Reliability means whether the research tools which are the questionnaire are
unbiased in their outcome, and be able to evaluate the similar result when used on the
occasions and applied on the similar issue of object. Moreover, a good quality level of
reliability means that the research tools present the same data time after time on each
occasion that it is used. As we know, this dissertation started with an extensive
literature review.

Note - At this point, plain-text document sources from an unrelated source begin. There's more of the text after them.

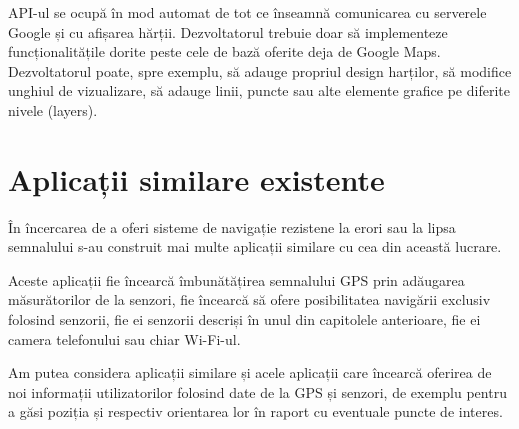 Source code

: \documentclass[12pt,a4paper]{article}
\begin{document}
API-ul se ocupă în mod automat de tot ce înseamnă comunicarea cu serverele Google și cu afișarea hărții. Dezvoltatorul trebuie doar să implementeze funcționalitățile dorite peste cele de bază oferite deja de Google Maps. Dezvoltatorul poate, spre exemplu, să adauge propriul design harților, să modifice unghiul de vizualizare, să adauge linii, puncte sau alte elemente grafice pe diferite nivele (layers).



\section{Aplicații similare existente}
În încercarea de a oferi sisteme de navigație rezistene la erori sau la lipsa semnalului s-au construit mai multe aplicații similare cu cea din această lucrare.

Aceste aplicații fie încearcă îmbunătățirea semnalului GPS prin adăugarea măsurătorilor de la senzori, fie încearcă să ofere posibilitatea navigării exclusiv folosind senzorii, fie ei senzorii descriși în unul din capitolele anterioare, fie ei camera telefonului sau chiar Wi-Fi-ul.

Am putea considera aplicații similare și acele aplicații care încearcă oferirea de noi informații utilizatorilor folosind date de la GPS și senzori, de exemplu pentru a găsi poziția și respectiv orientarea lor în raport cu eventuale puncte de interes. %
\end{document}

The literature review came across several relevant articles was from
several authors doing a research in E-commerce issues, which meant that I covered
the area of E-commerce surroundings. This would recommend that bias, by looking
only one writer and reading only about one subject, be held at a minimum level.

4.6 Validity

The validity feature revolves around how good the questionnaire is capable to
calculate what it is intended to calculate. It is significant that the validity is good
quality, because if the study does not measure what it is supposed to measure, the
results are useless. Focusing on the content of the questions was done to improve the
validity. Each question and its relevant items were subject to examination in sequence
to observe if it was necessary to ask it. As the length of the questioner was important,
I had to prioritize the questions. In sequence to present the respondent with an easy
start, I put questions of general nature at first. These questions explain the
respondents' position, such as background information, which they simply could
answer. Following to this beginning I asked about their views about E-commerce
implementation in their country.

Finally, I have presented the questionnaire on experience researchers, such as


my supervisor who had quiet a long experience in research, to make this questioner
more reliability and validity. As well I tried to avoid any sort of biasness and to be
very objective.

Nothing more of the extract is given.